> _AIM OF THE EXERCISE_
Restate word for word the lines of the entries below, starting with the line that holds "file and quit." and ending with the line that holds "must returns an", and no others.
BEGIN INPUT
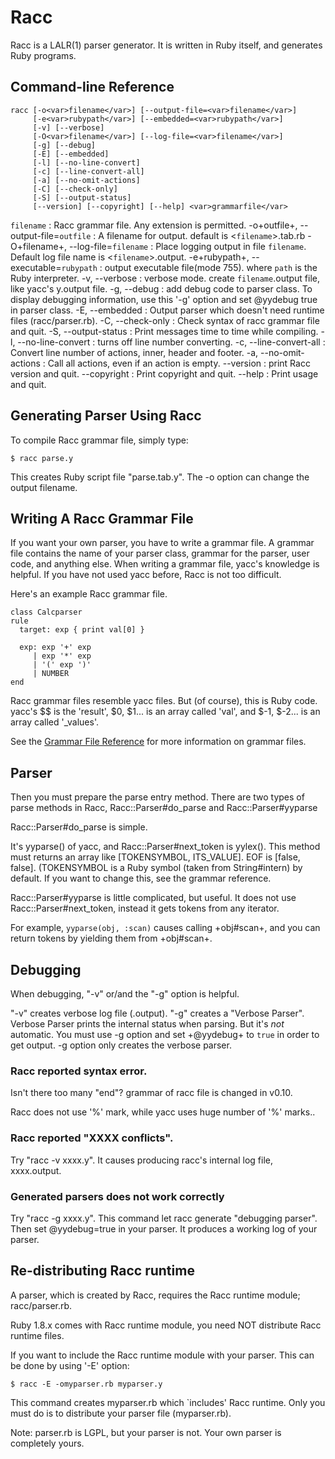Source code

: # Racc

Racc is a LALR(1) parser generator. It is written in Ruby itself, and
generates Ruby programs.

## Command-line Reference

    racc [-o<var>filename</var>] [--output-file=<var>filename</var>]
         [-e<var>rubypath</var>] [--embedded=<var>rubypath</var>]
         [-v] [--verbose]
         [-O<var>filename</var>] [--log-file=<var>filename</var>]
         [-g] [--debug]
         [-E] [--embedded]
         [-l] [--no-line-convert]
         [-c] [--line-convert-all]
         [-a] [--no-omit-actions]
         [-C] [--check-only]
         [-S] [--output-status]
         [--version] [--copyright] [--help] <var>grammarfile</var>

`filename`
:   Racc grammar file. Any extension is permitted.
-o+outfile+, --output-file=`outfile`
:   A filename for output. default is <`filename`>.tab.rb
-O+filename+, --log-file=`filename`
:   Place logging output in file `filename`. Default log file name is
    <`filename`>.output.
-e+rubypath+, --executable=`rubypath`
:   output executable file(mode 755). where `path` is the Ruby interpreter.
-v, --verbose
:   verbose mode. create `filename`.output file, like yacc's y.output file.
-g, --debug
:   add debug code to parser class. To display debugging information, use this
    '-g' option and set @yydebug true in parser class.
-E, --embedded
:   Output parser which doesn't need runtime files (racc/parser.rb).
-C, --check-only
:   Check syntax of racc grammar file and quit.
-S, --output-status
:   Print messages time to time while compiling.
-l, --no-line-convert
:   turns off line number converting.
-c, --line-convert-all
:   Convert line number of actions, inner, header and footer.
-a, --no-omit-actions
:   Call all actions, even if an action is empty.
--version
:   print Racc version and quit.
--copyright
:   Print copyright and quit.
--help
:   Print usage and quit.


## Generating Parser Using Racc

To compile Racc grammar file, simply type:

    $ racc parse.y

This creates Ruby script file "parse.tab.y". The -o option can change the
output filename.

## Writing A Racc Grammar File

If you want your own parser, you have to write a grammar file. A grammar file
contains the name of your parser class, grammar for the parser, user code, and
anything else. When writing a grammar file, yacc's knowledge is helpful. If
you have not used yacc before, Racc is not too difficult.

Here's an example Racc grammar file.

    class Calcparser
    rule
      target: exp { print val[0] }

      exp: exp '+' exp
         | exp '*' exp
         | '(' exp ')'
         | NUMBER
    end

Racc grammar files resemble yacc files. But (of course), this is Ruby code.
yacc's $$ is the 'result', $0, $1... is an array called 'val', and $-1, $-2...
is an array called '_values'.

See the [Grammar File Reference](rdoc-ref:lib/racc/rdoc/grammar.en.rdoc) for
more information on grammar files.

## Parser

Then you must prepare the parse entry method. There are two types of parse
methods in Racc, Racc::Parser#do_parse and Racc::Parser#yyparse

Racc::Parser#do_parse is simple.

It's yyparse() of yacc, and Racc::Parser#next_token is yylex(). This method
must returns an array like [TOKENSYMBOL, ITS_VALUE]. EOF is [false, false].
(TOKENSYMBOL is a Ruby symbol (taken from String#intern) by default. If you
want to change this, see the grammar reference.

Racc::Parser#yyparse is little complicated, but useful. It does not use
Racc::Parser#next_token, instead it gets tokens from any iterator.

For example, `yyparse(obj, :scan)` causes calling +obj#scan+, and you can
return tokens by yielding them from +obj#scan+.

## Debugging

When debugging, "-v" or/and the "-g" option is helpful.

"-v" creates verbose log file (.output). "-g" creates a "Verbose Parser".
Verbose Parser prints the internal status when parsing. But it's *not*
automatic. You must use -g option and set +@yydebug+ to `true` in order to get
output. -g option only creates the verbose parser.

### Racc reported syntax error.

Isn't there too many "end"? grammar of racc file is changed in v0.10.

Racc does not use '%' mark, while yacc uses huge number of '%' marks..

### Racc reported "XXXX conflicts".

Try "racc -v xxxx.y". It causes producing racc's internal log file,
xxxx.output.

### Generated parsers does not work correctly

Try "racc -g xxxx.y". This command let racc generate "debugging parser". Then
set @yydebug=true in your parser. It produces a working log of your parser.

## Re-distributing Racc runtime

A parser, which is created by Racc, requires the Racc runtime module;
racc/parser.rb.

Ruby 1.8.x comes with Racc runtime module, you need NOT distribute Racc
runtime files.

If you want to include the Racc runtime module with your parser. This can be
done by using '-E' option:

    $ racc -E -omyparser.rb myparser.y

This command creates myparser.rb which `includes' Racc runtime. Only you must
do is to distribute your parser file (myparser.rb).

Note: parser.rb is LGPL, but your parser is not. Your own parser is completely
yours.
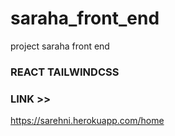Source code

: # saraha_front_end
project saraha front end 
### REACT TAILWINDCSS 
### LINK >>
  https://sarehni.herokuapp.com/home
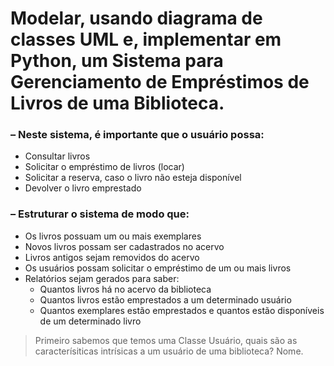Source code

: # Modelar, usando diagrama de classes UML e, implementar em Python, um Sistema para Gerenciamento de Empréstimos de Livros de uma Biblioteca.
### – Neste sistema, é importante que o usuário possa:
* Consultar livros
* Solicitar o empréstimo de livros (locar)
* Solicitar a reserva, caso o livro não esteja disponível
* Devolver o livro emprestado
### – Estruturar o sistema de modo que:
* Os livros possuam um ou mais exemplares
* Novos livros possam ser cadastrados no acervo
* Livros antigos sejam removidos do acervo
* Os usuários possam solicitar o empréstimo de um ou mais livros
* Relatórios sejam gerados para saber:
    * Quantos livros há no acervo da biblioteca
    * Quantos livros estão emprestados a um determinado usuário
    * Quantos exemplares estão emprestados e quantos estão disponíveis de um determinado livro

> Primeiro sabemos que temos uma Classe Usuário, quais são as caracterísiticas intrísicas a um usuário de uma biblioteca? Nome. 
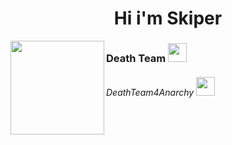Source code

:<h1 align="center">Hi i'm Skiper</h1> 

<img src="https://cdn.discordapp.com/attachments/1182478334949601411/1193011168806191165/1685b9519273959cb9767f7dacc6978b.jpg?ex=65ab293b&is=6598b43b&hm=7a80c2820857ec6422cc27c02ce62941178d54b371e4953d4eef62e2352b9477&" align="left" width="150" height="150">


<h3>Death Team <img src="https://cdn.discordapp.com/emojis/1186668160590565456.gif?v=1" width="30"></h3>
<h6>DeathTeam4Anarchy <img src="https://cdn.discordapp.com/emojis/894771957977985024.gif?v=1" width="30"></h6>
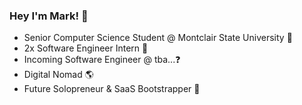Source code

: ### Hey I'm Mark! 👋
- Senior Computer Science Student @ Montclair State University 🦅 
- 2x Software Engineer Intern 💼
- Incoming Software Engineer @ tba...❓
- Digital Nomad 🌎
- Future Solopreneur & SaaS Bootstrapper 🤑
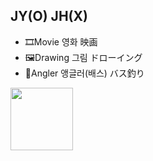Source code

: ## JY(O) JH(X)

 - 🎞️Movie 영화 映画
 - 🖼️Drawing 그림 ドローイング
 - 🎣Angler 앵글러(배스) バス釣り

<img src="https://github.com/user-attachments/assets/4ee2348a-f8c1-49bf-a313-9cd540565358"  width="100" height="100"/>
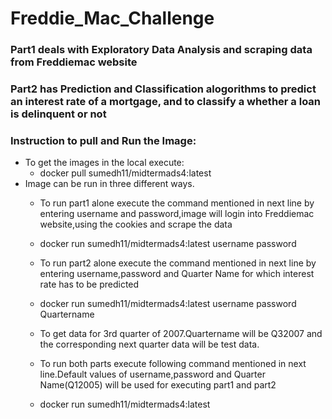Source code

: # Freddie_Mac_Challenge
### Part1 deals with Exploratory Data Analysis and scraping data  from Freddiemac website
### Part2 has Prediction and Classification alogorithms to predict an interest rate of a mortgage, and to classify a whether a loan is delinquent or not 
### Instruction to pull and Run the Image:

- To get the images in the local execute: 
  - docker pull sumedh11/midtermads4:latest
- Image can be run in three different ways.
  - To run part1 alone execute the command mentioned in next line by entering username and password,image will login into Freddiemac website,using the cookies and scrape the data
  - docker run sumedh11/midtermads4:latest username password
  
  
  
  - To run part2 alone execute the command mentioned in next line by entering username,password and Quarter Name for which interest rate has to be predicted
  - docker run sumedh11/midtermads4:latest username password Quartername
  - To get data for 3rd quarter of 2007.Quartername will be Q32007 and the corresponding next quarter data will be test data.
    
    

  - To run both parts execute following command mentioned in next line.Default values of username,password and Quarter Name(Q12005) will be used for executing part1 and part2
  - docker run sumedh11/midtermads4:latest
   
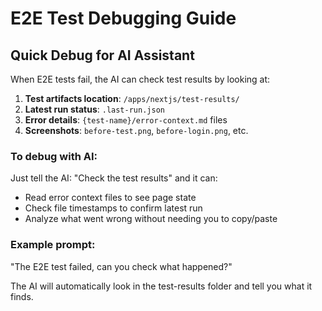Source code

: # E2E Test Debugging Guide

## Quick Debug for AI Assistant

When E2E tests fail, the AI can check test results by looking at:

1. **Test artifacts location**: `/apps/nextjs/test-results/`
2. **Latest run status**: `.last-run.json`
3. **Error details**: `{test-name}/error-context.md` files
4. **Screenshots**: `before-test.png`, `before-login.png`, etc.

### To debug with AI:

Just tell the AI: "Check the test results" and it can:

- Read error context files to see page state
- Check file timestamps to confirm latest run
- Analyze what went wrong without needing you to copy/paste

### Example prompt:

"The E2E test failed, can you check what happened?"

The AI will automatically look in the test-results folder and tell you what it finds.
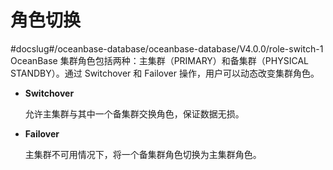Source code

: # 角色切换
#docslug#/oceanbase-database/oceanbase-database/V4.0.0/role-switch-1
OceanBase 集群角色包括两种：主集群（PRIMARY）和备集群（PHYSICAL STANDBY）。通过 Switchover 和 Failover 操作，用户可以动态改变集群角色。

* **Switchover**

  允许主集群与其中一个备集群交换角色，保证数据无损。
  
* **Failover**

  主集群不可用情况下，将一个备集群角色切换为主集群角色。
  
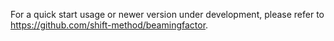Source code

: For a quick start usage or newer version under development, please refer to https://github.com/shift-method/beamingfactor.
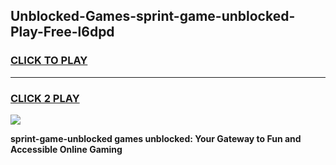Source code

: 
## Unblocked-Games-sprint-game-unblocked-Play-Free-l6dpd
<h3>
<a href="https://premium76.site?title=sprint-game-unblocked&ref=15A">CLICK TO PLAY</a></h3>
<hr>

<h3>
<a href="https://premium76.site?title=sprint-game-unblocked&ref=15A">CLICK 2 PLAY</a>
  
</h3>

<a href="https://premium76.site?title=sprint-game-unblocked&ref=15A"><img src="https://clearcache.store/games.png"></a>


**sprint-game-unblocked games unblocked: Your Gateway to Fun and Accessible Online Gaming**

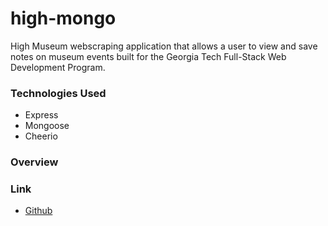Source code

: # high-mongo

High Museum webscraping application that allows a user to view and save notes on museum events built for the Georgia Tech Full-Stack Web Development Program.

### Technologies Used

- Express
- Mongoose
- Cheerio

### Overview

### Link

- [Github]()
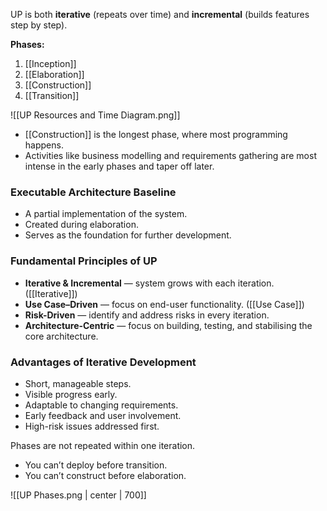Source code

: UP is both **iterative** (repeats over time) and **incremental** (builds features step by step).

**Phases:**

1. [[Inception]]
2. [[Elaboration]]
3. [[Construction]]
4. [[Transition]]

![[UP Resources and Time Diagram.png]]

- [[Construction]] is the longest phase, where most programming happens.
- Activities like business modelling and requirements gathering are most intense in the early phases and taper off later.

### Executable Architecture Baseline

- A partial implementation of the system.
- Created during elaboration.
- Serves as the foundation for further development.

### Fundamental Principles of UP

- **Iterative & Incremental** — system grows with each iteration. ([[Iterative]])
- **Use Case–Driven** — focus on end-user functionality. ([[Use Case]])
- **Risk-Driven** — identify and address risks in every iteration.
- **Architecture-Centric** — focus on building, testing, and stabilising the core architecture.

### Advantages of Iterative Development

- Short, manageable steps.
- Visible progress early.
- Adaptable to changing requirements.
- Early feedback and user involvement.
- High-risk issues addressed first.

Phases are not repeated within one iteration.

- You can’t deploy before transition.
- You can’t construct before elaboration.

![[UP Phases.png | center | 700]]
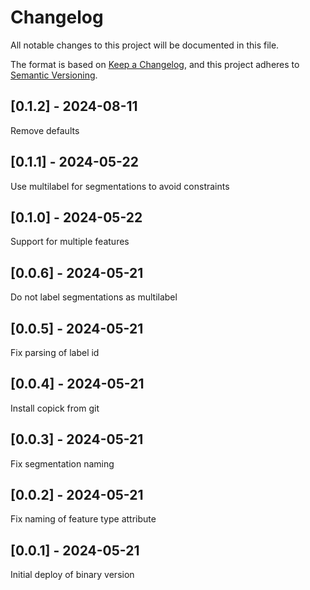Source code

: # Changelog
All notable changes to this project will be documented in this file.

The format is based on [Keep a Changelog](https://keepachangelog.com/en/1.0.0/),
and this project adheres to [Semantic Versioning](https://semver.org/spec/v2.0.0.html).

## [0.1.2] - 2024-08-11
Remove defaults

## [0.1.1] - 2024-05-22
Use multilabel for segmentations to avoid constraints

## [0.1.0] - 2024-05-22
Support for multiple features

## [0.0.6] - 2024-05-21
Do not label segmentations as multilabel

## [0.0.5] - 2024-05-21
Fix parsing of label id

## [0.0.4] - 2024-05-21
Install copick from git

## [0.0.3] - 2024-05-21
Fix segmentation naming

## [0.0.2] - 2024-05-21
Fix naming of feature type attribute

## [0.0.1] - 2024-05-21
Initial deploy of binary version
END INPUT
> _TASK SOLUTION_
:   Check syntax of racc grammar file and quit.
-S, --output-status
:   Print messages time to time while compiling.
-l, --no-line-convert
:   turns off line number converting.
-c, --line-convert-all
:   Convert line number of actions, inner, header and footer.
-a, --no-omit-actions
:   Call all actions, even if an action is empty.
--version
:   print Racc version and quit.
--copyright
:   Print copyright and quit.
--help
:   Print usage and quit.


## Generating Parser Using Racc

To compile Racc grammar file, simply type:

    $ racc parse.y

This creates Ruby script file "parse.tab.y". The -o option can change the
output filename.

## Writing A Racc Grammar File

If you want your own parser, you have to write a grammar file. A grammar file
contains the name of your parser class, grammar for the parser, user code, and
anything else. When writing a grammar file, yacc's knowledge is helpful. If
you have not used yacc before, Racc is not too difficult.

Here's an example Racc grammar file.

    class Calcparser
    rule
      target: exp { print val[0] }

      exp: exp '+' exp
         | exp '*' exp
         | '(' exp ')'
         | NUMBER
    end

Racc grammar files resemble yacc files. But (of course), this is Ruby code.
yacc's $$ is the 'result', $0, $1... is an array called 'val', and $-1, $-2...
is an array called '_values'.

See the [Grammar File Reference](rdoc-ref:lib/racc/rdoc/grammar.en.rdoc) for
more information on grammar files.

## Parser

Then you must prepare the parse entry method. There are two types of parse
methods in Racc, Racc::Parser#do_parse and Racc::Parser#yyparse

Racc::Parser#do_parse is simple.

It's yyparse() of yacc, and Racc::Parser#next_token is yylex(). This method
must returns an array like [TOKENSYMBOL, ITS_VALUE]. EOF is [false, false].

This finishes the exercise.